80. [Yukarıdaki durumda
kadın dövülür mü? Bu konuda İmam ŞafiI'ye ait iki görüş bulunmaktadır:]
Birinci görüş
Daha güçlü olan görüşe
göre bu durumda kadına vurulmaz; çünkü suç ekrarlanmadığından güçlenmemiştir.
Bu, Iraklıların çoğunluğu ve başkaları tarafından kabul edilen görüştür.
Maverdi, bunun İmam ŞafiI'nin yeni görüşü olduğunu söylemiştir.
Nevevi ise bu durumda,
tıpkı suçunda ısrar etmesi durumunda olduğu gibi kadına vurmanın caiz olduğunu
söylemiştir; çünkü ayetin zahiri bunu gerektirir.
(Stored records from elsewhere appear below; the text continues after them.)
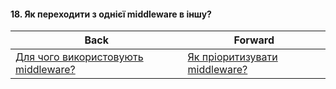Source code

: #### 18. Як переходити з однієї middleware в іншу?



| Back | Forward |
|---|---|
| [Для чого використовують middleware?](/ua/junior/expressjs/what-is-middleware-used-for.md)  | [Як пріоритизувати middleware?](/ua/junior/expressjs/how-to-prioritize-middleware.md) |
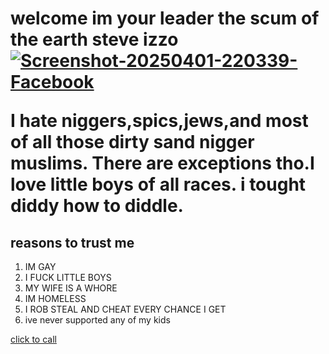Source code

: <!DOCTYPE html>

<html>
<head>
  <meta http-equiv="CONTENT-TYPE" content="text/html; charset=UTF-8">
  <title>pedo steve</title>
</head>
<body>
  <h1>
    welcome im your leader the scum of the earth <b>steve izzo</b>
    <a href="https://ibb.co/0y7Y0GWW"><img src="https://i.ibb.co/jkN3Crxx/Screenshot-20250401-220339-Facebook.jpg" alt="Screenshot-20250401-220339-Facebook" border="0"></a>
   <p>I hate niggers,spics,jews,and most of all those dirty sand nigger muslims. There are exceptions tho.I love little boys of all races. i tought diddy how to diddle.</p>
  </h1>
  <h2>reasons to trust me </h2>
    <ol>
    <li>IM GAY</li>
    <li>I FUCK LITTLE BOYS</li>
    <li>MY WIFE IS A WHORE</li>
    <li>IM HOMELESS</li>
    <li>I ROB STEAL AND CHEAT EVERY CHANCE I GET </li>
      <li>ive never supported any of my kids</li>
  </ol>
  <a href="tel:475-261-8131">click to call</a>

</body>
</html>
Ayetin açılımı şu şekildedir:
"Dikbaşlılık etmesinden korktuğunuz eşlerinize öğüt verin, yine
dikbaşlılık ederlerse onları yataklarında yalnız bırakın ve onlara vurun."
Burada
"korktuğunuz" ile kastedilen "bildiğiniz" demektir. Bu tıpkı
"vasiyette bulunan kişinin bir haksızlık veya günah işlemesinden korkan
şahıs" [Bakara, 182] ayeti gibidir.
Bu ayetteki korkunun,
zahiri üzere [yani "bilmek" anlamında değil de "korkmak"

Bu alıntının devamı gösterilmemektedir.